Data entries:
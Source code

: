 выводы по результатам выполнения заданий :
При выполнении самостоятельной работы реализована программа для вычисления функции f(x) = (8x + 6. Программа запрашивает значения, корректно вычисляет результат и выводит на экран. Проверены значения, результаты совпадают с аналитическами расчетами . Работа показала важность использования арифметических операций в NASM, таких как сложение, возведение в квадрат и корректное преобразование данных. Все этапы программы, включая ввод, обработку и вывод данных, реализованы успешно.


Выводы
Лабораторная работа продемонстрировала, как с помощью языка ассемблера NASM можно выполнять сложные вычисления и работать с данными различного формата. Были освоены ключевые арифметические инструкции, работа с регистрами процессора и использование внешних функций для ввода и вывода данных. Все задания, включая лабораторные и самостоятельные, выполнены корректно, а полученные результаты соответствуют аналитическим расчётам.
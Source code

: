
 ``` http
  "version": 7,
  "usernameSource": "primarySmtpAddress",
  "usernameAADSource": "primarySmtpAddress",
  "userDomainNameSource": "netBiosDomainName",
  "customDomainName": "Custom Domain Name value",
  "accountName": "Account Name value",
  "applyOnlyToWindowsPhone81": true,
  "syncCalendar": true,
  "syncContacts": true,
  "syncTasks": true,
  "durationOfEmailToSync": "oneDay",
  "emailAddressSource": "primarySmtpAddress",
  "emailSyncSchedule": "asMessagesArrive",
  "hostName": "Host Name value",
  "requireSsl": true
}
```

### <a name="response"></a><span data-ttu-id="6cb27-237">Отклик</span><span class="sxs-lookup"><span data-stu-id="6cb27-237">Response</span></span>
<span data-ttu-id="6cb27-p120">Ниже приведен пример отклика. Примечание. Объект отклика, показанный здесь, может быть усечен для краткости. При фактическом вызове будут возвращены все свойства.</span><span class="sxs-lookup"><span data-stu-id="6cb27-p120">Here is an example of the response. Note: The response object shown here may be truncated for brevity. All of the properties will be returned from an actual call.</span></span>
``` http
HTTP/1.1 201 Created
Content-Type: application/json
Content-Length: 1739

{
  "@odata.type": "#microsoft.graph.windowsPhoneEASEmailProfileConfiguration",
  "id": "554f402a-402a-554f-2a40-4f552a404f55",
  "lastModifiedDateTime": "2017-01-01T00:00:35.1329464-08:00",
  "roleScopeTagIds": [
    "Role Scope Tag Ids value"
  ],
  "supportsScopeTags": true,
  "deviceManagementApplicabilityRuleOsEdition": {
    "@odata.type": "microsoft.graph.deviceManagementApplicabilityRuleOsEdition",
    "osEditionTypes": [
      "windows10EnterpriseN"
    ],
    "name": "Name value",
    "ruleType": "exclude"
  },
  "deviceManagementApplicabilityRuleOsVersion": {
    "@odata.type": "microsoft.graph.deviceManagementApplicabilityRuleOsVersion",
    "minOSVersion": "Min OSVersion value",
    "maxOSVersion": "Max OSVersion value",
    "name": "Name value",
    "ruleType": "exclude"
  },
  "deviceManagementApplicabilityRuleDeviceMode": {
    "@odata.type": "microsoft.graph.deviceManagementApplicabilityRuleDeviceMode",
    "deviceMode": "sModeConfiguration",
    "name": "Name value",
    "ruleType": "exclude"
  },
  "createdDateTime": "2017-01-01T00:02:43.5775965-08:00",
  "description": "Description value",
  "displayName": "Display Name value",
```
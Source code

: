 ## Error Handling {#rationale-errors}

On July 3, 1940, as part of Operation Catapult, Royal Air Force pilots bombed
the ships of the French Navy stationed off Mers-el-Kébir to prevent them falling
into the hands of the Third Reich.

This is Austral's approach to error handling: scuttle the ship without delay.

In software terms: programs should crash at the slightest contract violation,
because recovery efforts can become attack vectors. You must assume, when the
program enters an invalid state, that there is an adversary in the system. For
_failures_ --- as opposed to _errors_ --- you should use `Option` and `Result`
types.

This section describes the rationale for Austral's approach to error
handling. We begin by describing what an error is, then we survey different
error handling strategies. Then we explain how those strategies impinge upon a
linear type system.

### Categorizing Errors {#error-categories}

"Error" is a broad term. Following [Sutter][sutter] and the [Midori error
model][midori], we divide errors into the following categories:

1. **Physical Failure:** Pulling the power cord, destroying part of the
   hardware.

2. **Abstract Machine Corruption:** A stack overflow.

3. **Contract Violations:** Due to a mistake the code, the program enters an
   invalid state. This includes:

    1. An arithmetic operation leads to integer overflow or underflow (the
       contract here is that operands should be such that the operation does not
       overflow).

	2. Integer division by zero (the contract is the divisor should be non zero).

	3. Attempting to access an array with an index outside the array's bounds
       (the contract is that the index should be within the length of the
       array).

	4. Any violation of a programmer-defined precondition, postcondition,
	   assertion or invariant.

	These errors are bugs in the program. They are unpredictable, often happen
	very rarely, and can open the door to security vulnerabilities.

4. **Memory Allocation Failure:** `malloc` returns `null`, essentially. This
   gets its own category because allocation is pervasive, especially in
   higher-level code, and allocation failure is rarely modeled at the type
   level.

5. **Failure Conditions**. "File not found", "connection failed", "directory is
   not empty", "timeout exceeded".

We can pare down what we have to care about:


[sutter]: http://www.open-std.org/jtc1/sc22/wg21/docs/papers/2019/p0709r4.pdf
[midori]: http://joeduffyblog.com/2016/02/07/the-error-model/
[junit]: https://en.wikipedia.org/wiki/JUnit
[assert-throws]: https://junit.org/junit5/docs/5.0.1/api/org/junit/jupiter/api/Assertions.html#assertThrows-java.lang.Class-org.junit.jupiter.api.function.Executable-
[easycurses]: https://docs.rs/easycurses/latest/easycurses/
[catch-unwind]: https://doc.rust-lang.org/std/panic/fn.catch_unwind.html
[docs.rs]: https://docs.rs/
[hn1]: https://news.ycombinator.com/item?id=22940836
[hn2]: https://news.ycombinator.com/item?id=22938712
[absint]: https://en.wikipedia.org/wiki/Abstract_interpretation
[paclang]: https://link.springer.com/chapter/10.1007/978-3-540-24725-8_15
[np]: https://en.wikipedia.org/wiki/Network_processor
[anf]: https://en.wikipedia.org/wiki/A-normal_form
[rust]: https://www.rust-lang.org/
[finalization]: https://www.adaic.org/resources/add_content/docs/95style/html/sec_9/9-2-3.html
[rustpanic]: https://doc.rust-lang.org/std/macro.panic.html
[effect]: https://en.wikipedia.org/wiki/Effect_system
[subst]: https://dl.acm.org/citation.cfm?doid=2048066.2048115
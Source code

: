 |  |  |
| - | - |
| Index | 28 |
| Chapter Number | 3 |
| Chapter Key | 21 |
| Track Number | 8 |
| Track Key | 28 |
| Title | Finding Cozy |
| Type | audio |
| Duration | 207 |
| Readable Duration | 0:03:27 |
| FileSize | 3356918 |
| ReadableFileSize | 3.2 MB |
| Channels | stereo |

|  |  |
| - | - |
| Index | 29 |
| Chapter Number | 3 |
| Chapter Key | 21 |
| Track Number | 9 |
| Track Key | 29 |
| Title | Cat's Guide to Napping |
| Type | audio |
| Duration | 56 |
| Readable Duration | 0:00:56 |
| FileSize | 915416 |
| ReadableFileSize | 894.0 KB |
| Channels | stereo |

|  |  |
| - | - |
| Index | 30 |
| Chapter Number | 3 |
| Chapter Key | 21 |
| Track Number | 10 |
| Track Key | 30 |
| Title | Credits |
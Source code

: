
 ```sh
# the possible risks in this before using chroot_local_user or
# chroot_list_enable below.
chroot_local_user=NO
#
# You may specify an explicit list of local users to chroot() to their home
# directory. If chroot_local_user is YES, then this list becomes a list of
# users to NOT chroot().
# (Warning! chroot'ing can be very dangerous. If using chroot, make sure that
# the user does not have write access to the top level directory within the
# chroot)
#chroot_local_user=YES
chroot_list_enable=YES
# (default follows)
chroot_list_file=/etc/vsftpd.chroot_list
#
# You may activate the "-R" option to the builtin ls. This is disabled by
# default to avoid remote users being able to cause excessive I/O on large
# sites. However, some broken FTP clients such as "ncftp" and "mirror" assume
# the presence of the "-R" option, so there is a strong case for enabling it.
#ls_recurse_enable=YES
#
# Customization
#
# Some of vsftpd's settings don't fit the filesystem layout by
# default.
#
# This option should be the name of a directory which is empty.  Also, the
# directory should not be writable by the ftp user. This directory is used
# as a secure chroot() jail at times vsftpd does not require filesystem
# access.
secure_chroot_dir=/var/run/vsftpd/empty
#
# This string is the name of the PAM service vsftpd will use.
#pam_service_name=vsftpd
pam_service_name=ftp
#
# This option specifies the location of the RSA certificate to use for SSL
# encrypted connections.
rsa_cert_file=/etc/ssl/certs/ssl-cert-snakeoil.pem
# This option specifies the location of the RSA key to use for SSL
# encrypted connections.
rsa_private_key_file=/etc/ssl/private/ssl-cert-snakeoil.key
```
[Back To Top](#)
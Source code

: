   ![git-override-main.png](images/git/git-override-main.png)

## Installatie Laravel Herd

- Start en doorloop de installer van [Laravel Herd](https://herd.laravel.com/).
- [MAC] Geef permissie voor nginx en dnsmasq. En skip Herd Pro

# [WHAT IS REQUIRED]
Lines from the start of the entries through the one containing "выводы по результатам" are to be set down again exactly, both ends included.

# [OUTPUT BELOW]
Source code

: выводы по результатам выполнения заданий :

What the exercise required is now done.